Earth Island Institute Typifies Patronizing Environmentalist Attitude Toward Developing World

During the World Summit on Sustainable Development, CNSNews.Com published and interview with Gar Smith, editor of the Earth Island Institute’s online journal The Edge. Smith typifies an often submerged but ever-present strand of Western environmentalism that romanticizes Third World poverty for its allegedly pro-environmental effects.

To Smith, for example, the big enemy is electricity. In this he echoes doomsayer Paul Ehrlich who once quipped that the worst thing in the world would be abundant, cheap energy. According to Smith,

I have been to villages in Africa that had a vibrant culture and great communities that were disrupted and destroyed by the introduction of electricity. People who used to spend their days and evenings in the streets playing music on their own instruments and sewing clothing for their neighbors on foot-pedal sewing machines [now spend their time watching television].
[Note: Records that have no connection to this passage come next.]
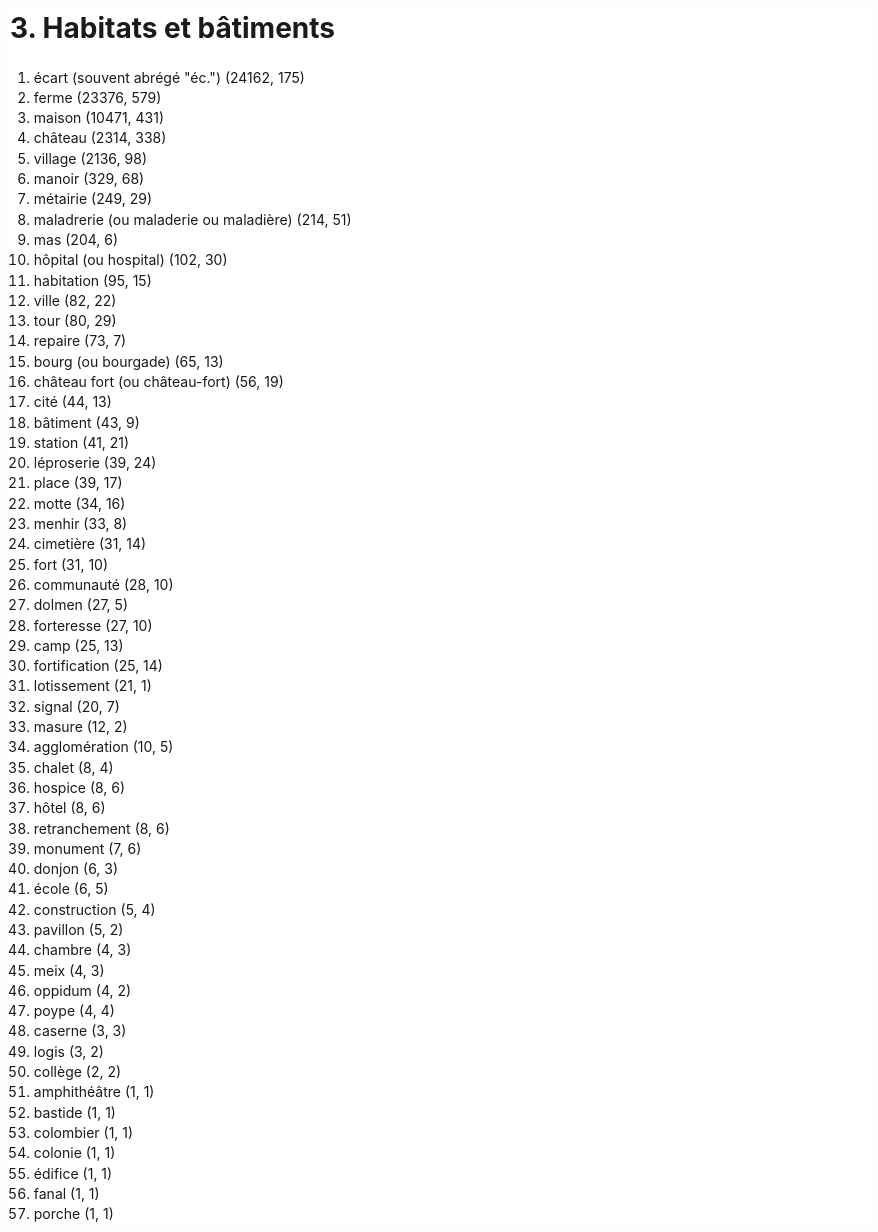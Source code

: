 # 3. Habitats et bâtiments
1. écart (souvent abrégé "éc.") (24162, 175)
1. ferme (23376, 579)
1. maison (10471, 431)
1. château (2314, 338)
1. village (2136, 98)
1. manoir (329, 68)
1. métairie (249, 29)
1. maladrerie (ou maladerie ou maladière) (214, 51)
1. mas (204, 6)
1. hôpital (ou hospital) (102, 30)
1. habitation (95, 15)
1. ville (82, 22)
1. tour (80, 29)
1. repaire (73, 7)
1. bourg (ou bourgade) (65, 13)
1. château fort (ou château-fort) (56, 19)
1. cité (44, 13)
1. bâtiment (43, 9)
1. station (41, 21)
1. léproserie (39, 24)
1. place (39, 17)
1. motte (34, 16)
1. menhir (33, 8)
1. cimetière (31, 14)
1. fort (31, 10)
1. communauté (28, 10)
1. dolmen (27, 5)
1. forteresse (27, 10)
1. camp (25, 13)
1. fortification (25, 14)
1. lotissement (21, 1)
1. signal (20, 7)
1. masure (12, 2)
1. agglomération (10, 5)
1. chalet (8, 4)
1. hospice (8, 6)
1. hôtel (8, 6)
1. retranchement (8, 6)
1. monument (7, 6)
1. donjon (6, 3)
1. école (6, 5)
1. construction (5, 4)
1. pavillon (5, 2)
1. chambre (4, 3)
1. meix (4, 3)
1. oppidum (4, 2)
1. poype (4, 4)
1. caserne (3, 3)
1. logis (3, 2)
1. collège (2, 2)
1. amphithéâtre (1, 1)
1. bastide (1, 1)
1. colombier (1, 1)
1. colonie (1, 1)
1. édifice (1, 1)
1. fanal (1, 1)
1. porche (1, 1)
Easy for some who edits an online newsletter to say. Perhaps Smith should be out making his own clothes instead of shoveling electrons around.

What is really sick is that Smith actually romanticizes the post-Soviet collapse of the Russian economy. According to Smith,

There is a solution to climate change and pollution. We saw it happen to Russia when their economy collapses. Their industrial plants closed down, the skies got clearer. Their air is a lot clearer now.

Of course mortality rates in Russia skyrocketed — it is one of the few places in the world where life expectancy declined in the 1990s. I guess if you can stomach thousands of additional dead babies, that might be a small price to pay for a little cleaner air.

Why is it that people who never have to worry about starving or not having access to safe water or medicine turn around and produce this poverty pornography which makes living in squalor and with high mortality rates seem like some lost golden age?

Source:

Lifestyles of the Poor and Obscure. Katherine Mangu-Ward, Weekly Standard, August 28, 2002.